Lille mise sur la simulation pour former des médecins capables de réagir sous pression

Depuis janvier, la faculté de médecine d’Lille accueille désormais une nouvelle génération d’étudiants en réanimation dans un laboratoire de simulation avancé. Ce dernier, équipé d’une technologie innovante, permet aux futurs professionnels de s’exercer dans des situations d’urgence proches du réel.

Les internes, confrontés quotidiennement à des scénarios critiques, bénéficient désormais d’un espace où chaque exercice reproduit avec précision les défis qu’ils devront affronter en pratique.
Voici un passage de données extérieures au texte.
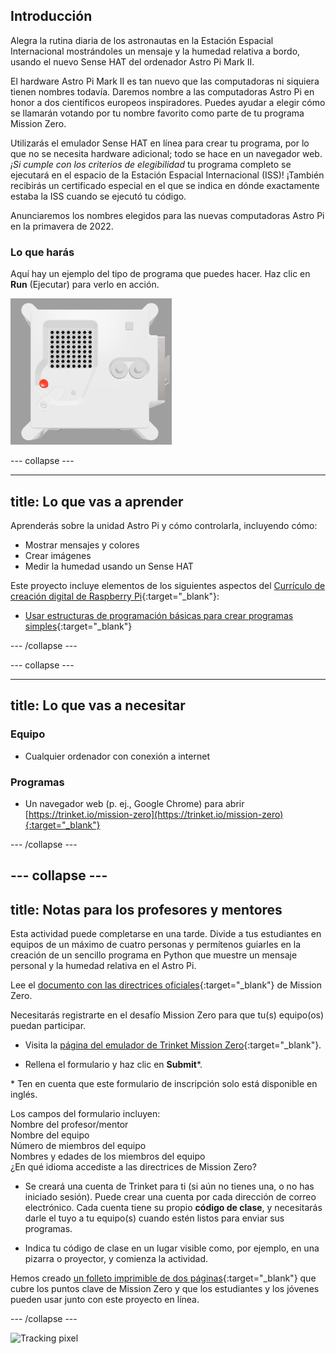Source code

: ## Introducción

Alegra la rutina diaria de los astronautas en la Estación Espacial Internacional mostrándoles un mensaje y la humedad relativa a bordo, usando el nuevo Sense HAT del ordenador Astro Pi Mark II.

El hardware Astro Pi Mark II es tan nuevo que las computadoras ni siquiera tienen nombres todavía. Daremos nombre a las computadoras Astro Pi en honor a dos científicos europeos inspiradores. Puedes ayudar a elegir cómo se llamarán votando por tu nombre favorito como parte de tu programa Mission Zero.

Utilizarás el emulador Sense HAT en línea para crear tu programa, por lo que no se necesita hardware adicional; todo se hace en un navegador web. *¡Si cumple con los criterios de elegibilidad* tu programa completo se ejecutará en el espacio de la Estación Espacial Internacional (ISS)! ¡También recibirás un certificado especial en el que se indica en dónde exactamente estaba la ISS cuando se ejecutó tu código.

Anunciaremos los nombres elegidos para las nuevas computadoras Astro Pi en la primavera de 2022.


### Lo que harás

Aquí hay un ejemplo del tipo de programa que puedes hacer. Haz clic en **Run** (Ejecutar) para verlo en acción.

![El emulador Trinket Sense HAT que ejecuta un programa de muestra que desplaza el valor de humedad a través de la matriz de LED y luego muestra una imagen de un pez](images/M0_4.gif)


--- collapse ---



---
title: Lo que vas a aprender
---

Aprenderás sobre la unidad Astro Pi y cómo controlarla, incluyendo cómo:
+ Mostrar mensajes y colores
+ Crear imágenes
+ Medir la humedad usando un Sense HAT

Este proyecto incluye elementos de los siguientes aspectos del [Currículo de creación digital de Raspberry Pi](http://rpf.io/curriculum){:target="_blank"}:

+ [Usar estructuras de programación básicas para crear programas simples](https://curriculum.raspberrypi.org/programming/creator/){:target="_blank"}

--- /collapse ---

--- collapse ---

---
title: Lo que vas a necesitar
---

### Equipo

+ Cualquier ordenador con conexión a internet

### Programas

+ Un navegador web (p. ej., Google Chrome) para abrir [https://trinket.io/mission-zero](https://trinket.io/mission-zero){:target="_blank"}

--- /collapse ---

--- collapse ---
---
title: Notas para los profesores y mentores
---


Esta actividad puede completarse en una tarde. Divide a tus estudiantes en equipos de un máximo de cuatro personas y permítenos guiarles en la creación de un sencillo programa en Python que muestre un mensaje personal y la humedad relativa en el Astro Pi.

Lee el [documento con las directrices oficiales](https://astro-pi.org/wp-content/uploads/2018/09/Astro_Pi_Mission_Zero_Guidelines_2018_19_V12_pages.pdf){:target="_blank"} de Mission Zero.

Necesitarás registrarte en el desafío Mission Zero para que tu(s) equipo(os) puedan participar.

+ Visita la [página del emulador de Trinket Mission Zero](https://trinket.io/mission-zero){:target="_blank"}.

+ Rellena el formulario y haz clic en **Submit**\*.

\* Ten en cuenta que este formulario de inscripción solo está disponible en inglés.

Los campos del formulario incluyen:  
Nombre del profesor/mentor   
Nombre del equipo  
Número de miembros del equipo  
Nombres y edades de los miembros del equipo  
¿En qué idioma accediste a las directrices de Mission Zero?

+ Se creará una cuenta de Trinket para ti (si aún no tienes una, o no has iniciado sesión). Puede crear una cuenta por cada dirección de correo electrónico. Cada cuenta tiene su propio **código de clase**, y necesitarás darle el tuyo a tu equipo(s) cuando estén listos para enviar sus programas.

+ Indica tu código de clase en un lugar visible como, por ejemplo, en una pizarra o proyector, y comienza la actividad.

 Hemos creado [un folleto imprimible de dos páginas](https://astro-pi.org/astro_pi_mission_zero_project_print_out_v10_print/){:target="_blank"} que cubre los puntos clave de Mission Zero y que los estudiantes y los jóvenes pueden usar junto con este proyecto en línea.

--- /collapse ---

![Tracking pixel](https://code.org/api/hour/begin_raspberrypi_astropi.png)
Dans la salle de simulation, un mannequin en arrêt cardiaque est placé sur le ventre, demandant immédiatement une intervention rapide pour rétablir son rythme respiratoire.

« Le premier geste consiste à retourner le patient sans délai », explique le Dr Côme Bureau, enseignant spécialisé en réanimation. « Les étudiants choisissent d’agir rapidement, mais je modifie progressivement l’évolution de l’arrêt cardio-respiratoire pour simuler plus fidèlement les conditions réelles. »

Un étudiant en charge de l’intervention décrit alors son rôle : « Nous posons un drain thoracique pour évacuer l’air accumulé autour des poumons, ce qui permet de stabiliser la situation ». Grâce à des capteurs intégrés à un logiciel, le mannequin reproduit des réactions physiologiques précises — mouvements respiratoires, clignotements oculaires et réflexes pupillaires.

« Le système nous guide pour ajuster les paramètres en temps réel », détaille Cyrille Degraeve, technicien en simulation. « Cela permet d’adapter chaque scénario aux besoins pédagogiques sans compromettre la réalisme de l’exercice. »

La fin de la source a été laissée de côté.